- Task goal:
Keep every word of the listing and drop the images when you write it out.

- Information shown:
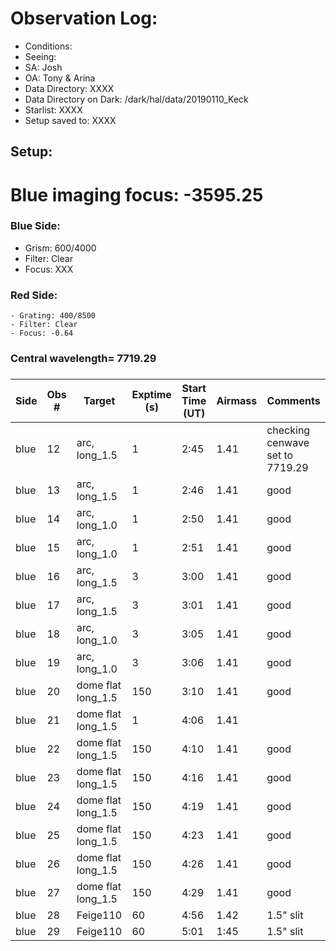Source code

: # Observation Log:


* Conditions: 
* Seeing: 
* SA: Josh
* OA: Tony & Arina
* Data Directory: XXXX
* Data Directory on Dark: /dark/hal/data/20190110_Keck
* Starlist: XXXX
* Setup saved to: XXXX

## Setup:
# Blue imaging focus: -3595.25

### Blue Side:
   - Grism: 600/4000
   - Filter: Clear
   - Focus: XXX 

### Red Side:
    - Grating: 400/8500
    - Filter: Clear
    - Focus: -0.64
    
### Central wavelength= 7719.29
### 

| Side | Obs #     | Target    | Exptime (s) | Start Time (UT) | Airmass | Comments                                                   |
|------|-----------|-----------|-------------|-----------------|---------|------------------------------------------------------------|
| blue | 12 | arc, long_1.5 | 1 | 2:45 | 1.41 | checking cenwave set to 7719.29
| blue | 13 | arc, long_1.5 | 1 | 2:46 | 1.41 | good
| blue | 14 | arc, long_1.0 | 1 | 2:50 | 1.41 | good
| blue | 15 | arc, long_1.0 | 1 | 2:51 | 1.41 | good
| blue | 16 | arc, long_1.5 | 3 | 3:00 | 1.41 | good
| blue | 17 | arc, long_1.5 | 3 | 3:01 | 1.41 | good
| blue | 18 | arc, long_1.0 | 3 | 3:05 | 1.41 | good
| blue | 19 | arc, long_1.0 | 3 | 3:06 | 1.41 | good
| blue | 20 | dome flat long_1.5 | 150 | 3:10 | 1.41 | good
| blue | 21 | dome flat long_1.5 | 1 | 4:06 | 1.41 |
| blue | 22 | dome flat long_1.5 | 150 | 4:10 | 1.41 | good
| blue | 23 | dome flat long_1.5 | 150 | 4:16 | 1.41 | good
| blue | 24 | dome flat long_1.5 | 150 | 4:19 | 1.41 | good
| blue | 25 | dome flat long_1.5 | 150 | 4:23 | 1.41 | good
| blue | 26 | dome flat long_1.5 | 150 | 4:26 | 1.41 | good
| blue | 27 | dome flat long_1.5 | 150 | 4:29 | 1.41 | good
| blue | 28 | Feige110 | 60 | 4:56 | 1.42 | 1.5" slit 
| blue | 29 | Feige110 | 60 | 5:01 | 1:45 | 1.5" slit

- Task result:
Source code

: # Observation Log:


* Conditions: 
* Seeing: 
* SA: Josh
* OA: Tony & Arina
* Data Directory: XXXX
* Data Directory on Dark: /dark/hal/data/20190110_Keck
* Starlist: XXXX
* Setup saved to: XXXX

## Setup:
# Blue imaging focus: -3595.25

### Blue Side:
   - Grism: 600/4000
   - Filter: Clear
   - Focus: XXX 

### Red Side:
    - Grating: 400/8500
    - Filter: Clear
    - Focus: -0.64
    
### Central wavelength= 7719.29
### 

| Side | Obs #     | Target    | Exptime (s) | Start Time (UT) | Airmass | Comments                                                   |
|------|-----------|-----------|-------------|-----------------|---------|------------------------------------------------------------|
| blue | 12 | arc, long_1.5 | 1 | 2:45 | 1.41 | checking cenwave set to 7719.29
| blue | 13 | arc, long_1.5 | 1 | 2:46 | 1.41 | good
| blue | 14 | arc, long_1.0 | 1 | 2:50 | 1.41 | good
| blue | 15 | arc, long_1.0 | 1 | 2:51 | 1.41 | good
| blue | 16 | arc, long_1.5 | 3 | 3:00 | 1.41 | good
| blue | 17 | arc, long_1.5 | 3 | 3:01 | 1.41 | good
| blue | 18 | arc, long_1.0 | 3 | 3:05 | 1.41 | good
| blue | 19 | arc, long_1.0 | 3 | 3:06 | 1.41 | good
| blue | 20 | dome flat long_1.5 | 150 | 3:10 | 1.41 | good
| blue | 21 | dome flat long_1.5 | 1 | 4:06 | 1.41 |
| blue | 22 | dome flat long_1.5 | 150 | 4:10 | 1.41 | good
| blue | 23 | dome flat long_1.5 | 150 | 4:16 | 1.41 | good
| blue | 24 | dome flat long_1.5 | 150 | 4:19 | 1.41 | good
| blue | 25 | dome flat long_1.5 | 150 | 4:23 | 1.41 | good
| blue | 26 | dome flat long_1.5 | 150 | 4:26 | 1.41 | good
| blue | 27 | dome flat long_1.5 | 150 | 4:29 | 1.41 | good
| blue | 28 | Feige110 | 60 | 4:56 | 1.42 | 1.5" slit 
| blue | 29 | Feige110 | 60 | 5:01 | 1:45 | 1.5" slit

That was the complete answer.